- The problem -
Please restate exactly what appears in the records below from the first line to the line where "### Sales Team" is, that line included.

Stored dataset items
+ + + + + + +

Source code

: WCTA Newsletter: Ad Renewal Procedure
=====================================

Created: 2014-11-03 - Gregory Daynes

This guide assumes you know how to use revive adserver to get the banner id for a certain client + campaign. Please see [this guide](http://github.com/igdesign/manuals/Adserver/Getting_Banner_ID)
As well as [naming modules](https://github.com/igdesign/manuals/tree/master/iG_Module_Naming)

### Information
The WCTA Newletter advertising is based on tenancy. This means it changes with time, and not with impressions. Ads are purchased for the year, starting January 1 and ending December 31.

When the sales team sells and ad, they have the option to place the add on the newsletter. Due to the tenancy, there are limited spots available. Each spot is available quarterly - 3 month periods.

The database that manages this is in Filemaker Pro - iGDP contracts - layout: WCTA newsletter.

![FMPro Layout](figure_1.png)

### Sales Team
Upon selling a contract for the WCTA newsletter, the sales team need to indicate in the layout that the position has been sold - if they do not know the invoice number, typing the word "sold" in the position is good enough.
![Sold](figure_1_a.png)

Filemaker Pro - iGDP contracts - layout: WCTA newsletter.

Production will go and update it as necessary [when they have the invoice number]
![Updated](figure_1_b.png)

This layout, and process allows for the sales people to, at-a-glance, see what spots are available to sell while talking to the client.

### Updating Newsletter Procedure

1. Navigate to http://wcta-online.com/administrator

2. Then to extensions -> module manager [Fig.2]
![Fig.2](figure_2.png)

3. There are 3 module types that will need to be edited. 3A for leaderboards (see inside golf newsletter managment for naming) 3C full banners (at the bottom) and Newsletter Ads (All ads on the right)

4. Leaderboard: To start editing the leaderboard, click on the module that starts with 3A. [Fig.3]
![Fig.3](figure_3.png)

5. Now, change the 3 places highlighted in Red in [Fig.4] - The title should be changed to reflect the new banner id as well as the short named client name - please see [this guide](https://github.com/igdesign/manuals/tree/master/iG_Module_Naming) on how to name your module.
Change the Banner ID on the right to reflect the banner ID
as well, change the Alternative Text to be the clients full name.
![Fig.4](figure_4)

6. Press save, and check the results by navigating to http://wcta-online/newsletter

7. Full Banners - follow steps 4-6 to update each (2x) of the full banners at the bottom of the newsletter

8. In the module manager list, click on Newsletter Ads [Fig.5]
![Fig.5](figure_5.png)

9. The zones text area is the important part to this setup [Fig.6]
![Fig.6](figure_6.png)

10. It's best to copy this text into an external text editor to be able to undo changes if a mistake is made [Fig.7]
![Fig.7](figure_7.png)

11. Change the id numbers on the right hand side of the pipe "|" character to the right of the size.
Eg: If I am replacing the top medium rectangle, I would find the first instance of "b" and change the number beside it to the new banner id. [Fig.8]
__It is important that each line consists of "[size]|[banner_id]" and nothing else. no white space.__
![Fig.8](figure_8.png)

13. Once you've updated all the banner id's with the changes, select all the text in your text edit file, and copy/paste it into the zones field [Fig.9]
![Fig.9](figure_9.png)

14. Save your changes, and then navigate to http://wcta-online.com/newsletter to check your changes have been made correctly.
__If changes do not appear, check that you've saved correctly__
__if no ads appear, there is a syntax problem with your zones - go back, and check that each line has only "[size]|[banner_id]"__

+ + + + + + +

- Response for this exercise -
Source code

: WCTA Newsletter: Ad Renewal Procedure
=====================================

Created: 2014-11-03 - Gregory Daynes

This guide assumes you know how to use revive adserver to get the banner id for a certain client + campaign. Please see [this guide](http://github.com/igdesign/manuals/Adserver/Getting_Banner_ID)
As well as [naming modules](https://github.com/igdesign/manuals/tree/master/iG_Module_Naming)

### Information
The WCTA Newletter advertising is based on tenancy. This means it changes with time, and not with impressions. Ads are purchased for the year, starting January 1 and ending December 31.

When the sales team sells and ad, they have the option to place the add on the newsletter. Due to the tenancy, there are limited spots available. Each spot is available quarterly - 3 month periods.

The database that manages this is in Filemaker Pro - iGDP contracts - layout: WCTA newsletter.

![FMPro Layout](figure_1.png)

### Sales Team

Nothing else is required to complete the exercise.